In a follow up post responding to criticism of his “In Defense of Facebook” post, Tal Yarkoni points out that the real problem is the lack of regulations/frameworks for what can be done with online data, especially that collected by private entities like Facebook. He suggests the best thing is to reserve judgment with respect to questions of ethics for this particular paper, but that the incident does certainly highlight the need for “a new set of regulations that provide a unitary code for dealing with consumer data across the board–i.e., in both research and non-research contexts.”

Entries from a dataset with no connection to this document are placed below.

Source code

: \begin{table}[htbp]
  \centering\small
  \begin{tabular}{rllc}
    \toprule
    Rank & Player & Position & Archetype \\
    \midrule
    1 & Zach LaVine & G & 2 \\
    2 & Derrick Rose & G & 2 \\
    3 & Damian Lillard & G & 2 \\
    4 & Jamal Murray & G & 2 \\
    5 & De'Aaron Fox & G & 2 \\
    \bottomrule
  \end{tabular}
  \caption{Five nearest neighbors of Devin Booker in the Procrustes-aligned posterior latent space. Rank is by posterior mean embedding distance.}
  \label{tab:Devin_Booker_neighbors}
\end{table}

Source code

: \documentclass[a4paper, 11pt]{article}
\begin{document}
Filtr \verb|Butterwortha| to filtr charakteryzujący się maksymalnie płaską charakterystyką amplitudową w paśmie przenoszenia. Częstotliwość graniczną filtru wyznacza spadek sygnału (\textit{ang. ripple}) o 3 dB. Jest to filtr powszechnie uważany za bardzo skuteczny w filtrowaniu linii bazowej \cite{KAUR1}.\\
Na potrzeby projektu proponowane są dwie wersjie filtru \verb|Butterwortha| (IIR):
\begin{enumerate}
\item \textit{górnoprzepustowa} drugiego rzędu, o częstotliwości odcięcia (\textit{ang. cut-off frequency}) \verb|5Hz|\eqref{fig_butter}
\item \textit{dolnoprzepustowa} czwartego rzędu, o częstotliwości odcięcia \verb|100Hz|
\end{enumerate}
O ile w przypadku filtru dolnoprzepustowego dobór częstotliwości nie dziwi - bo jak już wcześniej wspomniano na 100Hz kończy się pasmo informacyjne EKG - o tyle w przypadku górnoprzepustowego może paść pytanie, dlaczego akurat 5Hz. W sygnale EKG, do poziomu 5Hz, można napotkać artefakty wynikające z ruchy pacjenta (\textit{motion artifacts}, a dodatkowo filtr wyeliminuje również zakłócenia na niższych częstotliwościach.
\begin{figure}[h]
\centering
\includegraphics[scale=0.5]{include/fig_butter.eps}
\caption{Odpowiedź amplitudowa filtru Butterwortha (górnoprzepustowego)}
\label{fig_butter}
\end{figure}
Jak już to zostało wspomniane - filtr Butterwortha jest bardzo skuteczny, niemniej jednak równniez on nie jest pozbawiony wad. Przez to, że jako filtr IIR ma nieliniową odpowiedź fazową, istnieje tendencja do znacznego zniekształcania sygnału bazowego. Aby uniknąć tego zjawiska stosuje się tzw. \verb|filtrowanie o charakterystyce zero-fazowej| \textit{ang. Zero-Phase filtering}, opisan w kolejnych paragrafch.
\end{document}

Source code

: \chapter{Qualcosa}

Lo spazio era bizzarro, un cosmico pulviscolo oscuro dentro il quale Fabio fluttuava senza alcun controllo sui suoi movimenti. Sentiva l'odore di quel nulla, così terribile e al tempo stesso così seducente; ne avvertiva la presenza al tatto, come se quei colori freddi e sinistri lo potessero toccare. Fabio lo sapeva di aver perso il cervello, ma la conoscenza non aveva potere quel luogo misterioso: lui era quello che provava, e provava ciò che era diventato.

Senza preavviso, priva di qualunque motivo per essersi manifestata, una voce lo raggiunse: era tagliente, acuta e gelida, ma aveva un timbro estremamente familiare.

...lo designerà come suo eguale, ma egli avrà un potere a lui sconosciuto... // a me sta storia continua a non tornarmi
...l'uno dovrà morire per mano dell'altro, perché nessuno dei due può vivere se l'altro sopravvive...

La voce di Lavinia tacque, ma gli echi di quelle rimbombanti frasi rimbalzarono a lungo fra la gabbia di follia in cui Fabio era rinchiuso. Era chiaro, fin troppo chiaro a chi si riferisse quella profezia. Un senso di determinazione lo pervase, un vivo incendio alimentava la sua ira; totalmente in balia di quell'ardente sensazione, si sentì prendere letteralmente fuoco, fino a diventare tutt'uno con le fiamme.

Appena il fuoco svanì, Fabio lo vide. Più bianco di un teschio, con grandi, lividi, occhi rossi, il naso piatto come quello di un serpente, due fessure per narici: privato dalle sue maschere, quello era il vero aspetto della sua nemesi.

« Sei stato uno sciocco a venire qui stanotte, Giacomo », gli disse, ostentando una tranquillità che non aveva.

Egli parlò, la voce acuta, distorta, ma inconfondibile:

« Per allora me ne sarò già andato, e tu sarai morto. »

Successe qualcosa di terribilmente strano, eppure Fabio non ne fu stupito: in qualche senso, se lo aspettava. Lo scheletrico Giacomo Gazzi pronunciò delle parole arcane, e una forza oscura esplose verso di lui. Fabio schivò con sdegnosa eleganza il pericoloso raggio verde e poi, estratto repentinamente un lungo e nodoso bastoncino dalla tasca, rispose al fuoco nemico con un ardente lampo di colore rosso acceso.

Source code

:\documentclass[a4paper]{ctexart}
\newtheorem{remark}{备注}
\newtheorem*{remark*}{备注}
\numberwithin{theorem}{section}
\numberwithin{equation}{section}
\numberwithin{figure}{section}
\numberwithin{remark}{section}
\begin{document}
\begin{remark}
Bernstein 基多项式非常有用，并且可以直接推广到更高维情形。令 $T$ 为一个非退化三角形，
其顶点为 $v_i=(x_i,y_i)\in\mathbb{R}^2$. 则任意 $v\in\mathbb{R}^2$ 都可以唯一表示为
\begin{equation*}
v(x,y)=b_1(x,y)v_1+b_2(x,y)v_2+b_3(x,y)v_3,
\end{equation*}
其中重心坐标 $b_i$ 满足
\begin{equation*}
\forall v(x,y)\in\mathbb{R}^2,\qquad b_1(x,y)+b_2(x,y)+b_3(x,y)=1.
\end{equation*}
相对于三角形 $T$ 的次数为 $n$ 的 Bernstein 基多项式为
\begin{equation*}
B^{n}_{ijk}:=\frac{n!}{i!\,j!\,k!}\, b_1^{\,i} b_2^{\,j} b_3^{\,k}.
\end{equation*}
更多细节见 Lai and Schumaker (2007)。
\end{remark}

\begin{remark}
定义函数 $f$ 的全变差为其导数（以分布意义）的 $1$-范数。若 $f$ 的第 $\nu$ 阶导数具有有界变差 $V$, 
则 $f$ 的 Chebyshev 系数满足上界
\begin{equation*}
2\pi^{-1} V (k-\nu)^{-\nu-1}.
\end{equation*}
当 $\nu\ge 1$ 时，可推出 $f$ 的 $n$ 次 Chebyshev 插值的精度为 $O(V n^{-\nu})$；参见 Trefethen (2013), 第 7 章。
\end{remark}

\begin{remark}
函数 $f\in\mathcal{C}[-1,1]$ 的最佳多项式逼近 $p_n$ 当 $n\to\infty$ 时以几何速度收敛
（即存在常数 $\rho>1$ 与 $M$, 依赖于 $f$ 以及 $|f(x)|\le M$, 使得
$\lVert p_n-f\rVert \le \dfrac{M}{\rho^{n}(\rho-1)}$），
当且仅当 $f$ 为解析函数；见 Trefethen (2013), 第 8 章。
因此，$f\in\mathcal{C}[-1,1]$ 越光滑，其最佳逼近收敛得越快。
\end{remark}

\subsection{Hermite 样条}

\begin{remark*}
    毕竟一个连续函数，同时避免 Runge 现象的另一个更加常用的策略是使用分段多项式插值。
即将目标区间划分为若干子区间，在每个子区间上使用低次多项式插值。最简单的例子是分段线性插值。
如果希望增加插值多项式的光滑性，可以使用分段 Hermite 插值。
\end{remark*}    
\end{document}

Perhaps the most striking thing about the Kramer, Guillory and Hancock paper is how the ensuing discussion has highlighted many deep and important aspects of the ethics of research in computational social science from both industry and university perspectives, and the subtleties that lie therein.

Summing up

A standard blithe rejoinder to users of services like Facebook who express concern, or even horror, about studies like this is to say “Don’t you see that when you use a service you don’t pay for, you are not the customer, you are the product?” This is certainly true in many ways, and it merits repeating again and again. However, it of course doesn’t absolve corporations from the responsibility to treat their users with respect and regard for their well-being.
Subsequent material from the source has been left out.